Brainmess: Extract Jump Methods

Today, I’ll start to refactor the Brainmess program. In the first post I gave an “all-in-one” solution. Next I added some automated tests to give me some confidence that I don’t break anything during the process. The last time that I spoke about Brainmess, I just explained my implementation.

Notice that in the switch statement every case, except the last two cases, is one line of code (followed by a break). The last two cases are several lines long. These two are prime candidates for Extract Method. Why? The first reason is to reduce the length and nesting level of the program.
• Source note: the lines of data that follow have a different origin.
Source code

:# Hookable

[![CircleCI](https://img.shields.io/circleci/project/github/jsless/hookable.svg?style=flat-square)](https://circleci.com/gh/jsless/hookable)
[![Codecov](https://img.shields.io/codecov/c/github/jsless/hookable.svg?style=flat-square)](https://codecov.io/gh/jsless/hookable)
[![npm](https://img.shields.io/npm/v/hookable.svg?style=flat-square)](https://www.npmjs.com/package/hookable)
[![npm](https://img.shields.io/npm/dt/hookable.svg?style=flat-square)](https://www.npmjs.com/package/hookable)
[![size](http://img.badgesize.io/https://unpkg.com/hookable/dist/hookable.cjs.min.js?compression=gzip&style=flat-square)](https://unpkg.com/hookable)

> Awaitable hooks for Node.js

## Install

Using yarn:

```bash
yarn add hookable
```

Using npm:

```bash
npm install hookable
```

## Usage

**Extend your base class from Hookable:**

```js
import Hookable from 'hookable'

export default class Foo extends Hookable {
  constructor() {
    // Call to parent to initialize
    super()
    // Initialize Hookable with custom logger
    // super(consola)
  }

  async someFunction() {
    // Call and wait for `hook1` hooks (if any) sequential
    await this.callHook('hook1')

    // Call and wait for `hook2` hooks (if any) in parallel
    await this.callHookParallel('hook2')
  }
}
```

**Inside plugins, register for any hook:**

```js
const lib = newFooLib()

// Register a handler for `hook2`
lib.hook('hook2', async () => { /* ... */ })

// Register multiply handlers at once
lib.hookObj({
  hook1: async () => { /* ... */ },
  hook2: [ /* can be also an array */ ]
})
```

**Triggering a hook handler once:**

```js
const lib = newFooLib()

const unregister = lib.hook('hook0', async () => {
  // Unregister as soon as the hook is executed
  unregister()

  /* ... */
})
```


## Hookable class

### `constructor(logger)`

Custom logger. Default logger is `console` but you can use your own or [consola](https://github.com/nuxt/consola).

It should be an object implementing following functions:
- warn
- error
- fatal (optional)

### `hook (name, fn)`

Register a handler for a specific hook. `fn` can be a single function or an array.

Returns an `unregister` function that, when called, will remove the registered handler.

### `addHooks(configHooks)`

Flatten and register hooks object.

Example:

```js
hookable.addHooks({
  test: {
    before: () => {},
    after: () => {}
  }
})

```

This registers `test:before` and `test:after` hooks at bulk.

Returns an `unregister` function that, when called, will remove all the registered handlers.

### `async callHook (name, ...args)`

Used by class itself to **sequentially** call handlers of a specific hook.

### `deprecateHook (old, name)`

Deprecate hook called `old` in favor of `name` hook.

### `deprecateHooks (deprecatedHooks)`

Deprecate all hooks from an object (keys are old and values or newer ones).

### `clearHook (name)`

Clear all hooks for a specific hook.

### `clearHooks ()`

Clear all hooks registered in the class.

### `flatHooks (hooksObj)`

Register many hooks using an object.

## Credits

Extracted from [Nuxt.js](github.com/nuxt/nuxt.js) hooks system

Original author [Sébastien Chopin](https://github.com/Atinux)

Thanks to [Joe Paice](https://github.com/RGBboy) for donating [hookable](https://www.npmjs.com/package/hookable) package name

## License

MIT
The second is that I suspect these methods which are concerned with finding matching brackets are good candidates for unit testing. So I extract out the JumpForward and JumpBackward methods. The main method now looks like this:

// skip lines
case '[':
    if (tape[tc] == 0)
    {
        pc = JumpForward(program, pc);
    }
        break;
case ']':
    if (tape[tc] != 0)
    {
        pc = JumpBackward(program, pc);
    }
    break;
// skip lines

I think this is already cleaner. The methods make it clear that in one case we are jumping forward, and in the next we are jumping backward. In both cases, the methods scan the program starting from the current position and return the location of the matching bracket.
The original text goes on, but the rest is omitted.